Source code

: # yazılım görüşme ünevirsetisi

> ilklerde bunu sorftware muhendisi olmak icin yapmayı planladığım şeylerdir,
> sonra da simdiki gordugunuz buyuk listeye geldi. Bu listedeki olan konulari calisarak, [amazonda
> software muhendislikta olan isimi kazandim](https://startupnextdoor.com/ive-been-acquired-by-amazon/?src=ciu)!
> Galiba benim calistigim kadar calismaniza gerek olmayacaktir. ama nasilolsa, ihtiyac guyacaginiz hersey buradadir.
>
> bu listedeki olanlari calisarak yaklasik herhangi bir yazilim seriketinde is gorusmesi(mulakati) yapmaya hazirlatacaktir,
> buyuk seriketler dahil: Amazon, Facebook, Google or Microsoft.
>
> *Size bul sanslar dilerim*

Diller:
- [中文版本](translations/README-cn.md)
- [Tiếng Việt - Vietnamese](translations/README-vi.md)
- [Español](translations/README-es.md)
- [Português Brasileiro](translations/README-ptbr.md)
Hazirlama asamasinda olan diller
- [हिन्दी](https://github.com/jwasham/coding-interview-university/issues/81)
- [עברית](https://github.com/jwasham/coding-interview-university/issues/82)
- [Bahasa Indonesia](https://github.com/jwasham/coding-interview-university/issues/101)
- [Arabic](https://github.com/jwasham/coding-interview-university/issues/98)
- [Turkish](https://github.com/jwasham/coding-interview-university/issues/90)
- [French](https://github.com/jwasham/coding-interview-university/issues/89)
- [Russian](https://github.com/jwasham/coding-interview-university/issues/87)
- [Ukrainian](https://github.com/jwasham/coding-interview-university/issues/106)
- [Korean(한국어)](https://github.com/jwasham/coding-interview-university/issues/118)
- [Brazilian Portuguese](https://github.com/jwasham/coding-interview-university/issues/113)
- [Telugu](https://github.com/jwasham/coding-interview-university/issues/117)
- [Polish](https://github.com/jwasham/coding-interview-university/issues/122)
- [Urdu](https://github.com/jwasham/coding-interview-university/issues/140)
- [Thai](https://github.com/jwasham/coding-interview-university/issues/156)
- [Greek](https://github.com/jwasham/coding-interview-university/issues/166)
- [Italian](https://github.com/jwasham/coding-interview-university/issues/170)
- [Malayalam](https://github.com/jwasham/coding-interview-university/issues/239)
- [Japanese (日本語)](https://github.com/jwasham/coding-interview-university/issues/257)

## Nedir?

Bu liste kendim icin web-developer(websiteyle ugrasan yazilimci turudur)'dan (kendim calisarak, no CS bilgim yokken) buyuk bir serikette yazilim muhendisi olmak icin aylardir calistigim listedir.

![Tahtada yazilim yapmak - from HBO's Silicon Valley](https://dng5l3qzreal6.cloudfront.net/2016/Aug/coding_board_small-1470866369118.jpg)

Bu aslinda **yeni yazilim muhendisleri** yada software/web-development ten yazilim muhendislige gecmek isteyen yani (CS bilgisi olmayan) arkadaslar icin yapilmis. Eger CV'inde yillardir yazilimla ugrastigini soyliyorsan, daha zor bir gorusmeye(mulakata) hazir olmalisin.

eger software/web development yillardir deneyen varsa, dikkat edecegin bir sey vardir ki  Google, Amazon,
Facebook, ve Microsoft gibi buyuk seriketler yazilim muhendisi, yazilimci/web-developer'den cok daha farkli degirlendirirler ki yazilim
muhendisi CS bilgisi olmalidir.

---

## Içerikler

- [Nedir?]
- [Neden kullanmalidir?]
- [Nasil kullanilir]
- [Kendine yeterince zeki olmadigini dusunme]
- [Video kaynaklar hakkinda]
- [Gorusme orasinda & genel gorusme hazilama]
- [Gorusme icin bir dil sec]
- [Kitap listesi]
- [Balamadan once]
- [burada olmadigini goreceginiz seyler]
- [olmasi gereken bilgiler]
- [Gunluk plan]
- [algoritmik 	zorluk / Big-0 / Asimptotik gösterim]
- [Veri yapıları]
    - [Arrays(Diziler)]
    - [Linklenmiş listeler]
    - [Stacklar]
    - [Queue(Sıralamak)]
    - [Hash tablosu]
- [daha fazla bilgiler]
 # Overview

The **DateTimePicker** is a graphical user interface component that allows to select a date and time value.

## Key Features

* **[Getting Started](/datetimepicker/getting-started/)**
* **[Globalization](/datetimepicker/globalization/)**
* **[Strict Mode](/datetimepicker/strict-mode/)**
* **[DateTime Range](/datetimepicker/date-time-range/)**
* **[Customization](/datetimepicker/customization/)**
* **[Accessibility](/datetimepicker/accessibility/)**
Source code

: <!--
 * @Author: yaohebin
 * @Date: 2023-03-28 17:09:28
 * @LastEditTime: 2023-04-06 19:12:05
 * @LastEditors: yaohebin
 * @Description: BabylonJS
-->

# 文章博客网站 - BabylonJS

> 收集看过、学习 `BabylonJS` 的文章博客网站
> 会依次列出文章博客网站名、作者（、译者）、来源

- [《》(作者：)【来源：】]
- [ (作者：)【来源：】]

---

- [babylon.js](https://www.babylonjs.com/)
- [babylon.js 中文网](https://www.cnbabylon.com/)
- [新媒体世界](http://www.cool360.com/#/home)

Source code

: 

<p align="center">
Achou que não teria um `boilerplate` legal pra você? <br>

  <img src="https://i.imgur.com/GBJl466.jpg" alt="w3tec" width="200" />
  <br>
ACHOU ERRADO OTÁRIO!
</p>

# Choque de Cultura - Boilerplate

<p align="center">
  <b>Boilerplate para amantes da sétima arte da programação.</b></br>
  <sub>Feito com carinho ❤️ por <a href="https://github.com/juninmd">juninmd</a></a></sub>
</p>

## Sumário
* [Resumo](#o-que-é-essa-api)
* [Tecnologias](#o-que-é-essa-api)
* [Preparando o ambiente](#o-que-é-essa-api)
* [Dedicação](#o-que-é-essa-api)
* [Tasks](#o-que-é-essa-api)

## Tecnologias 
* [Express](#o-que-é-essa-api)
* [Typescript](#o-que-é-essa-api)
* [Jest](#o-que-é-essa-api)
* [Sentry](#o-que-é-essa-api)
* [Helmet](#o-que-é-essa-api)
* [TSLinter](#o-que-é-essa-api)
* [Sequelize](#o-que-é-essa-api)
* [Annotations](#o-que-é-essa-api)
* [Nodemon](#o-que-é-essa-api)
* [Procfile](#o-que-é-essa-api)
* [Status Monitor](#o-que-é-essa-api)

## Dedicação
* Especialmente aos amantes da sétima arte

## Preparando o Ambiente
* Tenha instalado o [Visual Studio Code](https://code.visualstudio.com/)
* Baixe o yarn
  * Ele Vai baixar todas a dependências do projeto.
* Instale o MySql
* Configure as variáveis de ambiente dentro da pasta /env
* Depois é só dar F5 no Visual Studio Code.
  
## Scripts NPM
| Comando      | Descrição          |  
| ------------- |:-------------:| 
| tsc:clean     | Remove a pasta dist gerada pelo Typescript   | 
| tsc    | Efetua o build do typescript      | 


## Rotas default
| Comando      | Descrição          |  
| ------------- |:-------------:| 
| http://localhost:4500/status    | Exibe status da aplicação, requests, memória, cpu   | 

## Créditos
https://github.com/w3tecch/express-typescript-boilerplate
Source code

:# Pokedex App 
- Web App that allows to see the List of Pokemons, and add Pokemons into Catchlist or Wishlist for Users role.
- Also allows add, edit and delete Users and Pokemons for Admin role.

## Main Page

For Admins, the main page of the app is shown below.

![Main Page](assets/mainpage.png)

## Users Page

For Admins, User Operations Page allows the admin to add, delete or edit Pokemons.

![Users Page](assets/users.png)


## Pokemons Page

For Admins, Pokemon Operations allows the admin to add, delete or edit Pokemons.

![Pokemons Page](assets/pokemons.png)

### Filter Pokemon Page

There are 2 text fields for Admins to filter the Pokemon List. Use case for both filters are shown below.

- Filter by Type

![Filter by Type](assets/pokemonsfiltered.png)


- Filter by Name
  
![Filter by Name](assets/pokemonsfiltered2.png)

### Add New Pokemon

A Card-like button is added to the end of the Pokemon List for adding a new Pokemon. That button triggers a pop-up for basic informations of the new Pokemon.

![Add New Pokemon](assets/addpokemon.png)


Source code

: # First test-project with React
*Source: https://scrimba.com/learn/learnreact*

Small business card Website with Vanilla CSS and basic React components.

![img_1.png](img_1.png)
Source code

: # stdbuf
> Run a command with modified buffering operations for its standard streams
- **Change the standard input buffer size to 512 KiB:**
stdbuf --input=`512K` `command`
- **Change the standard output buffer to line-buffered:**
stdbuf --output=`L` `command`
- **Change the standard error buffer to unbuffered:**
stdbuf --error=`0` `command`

What is being asked
Would you please transcribe the lines above exactly, starting with the first line of the material and ending with the line that has "konulari calisarak, [amazonda"?

Solution to this task
Source code

: # yazılım görüşme ünevirsetisi

> ilklerde bunu sorftware muhendisi olmak icin yapmayı planladığım şeylerdir,
> sonra da simdiki gordugunuz buyuk listeye geldi. Bu listedeki olan konulari calisarak, [amazonda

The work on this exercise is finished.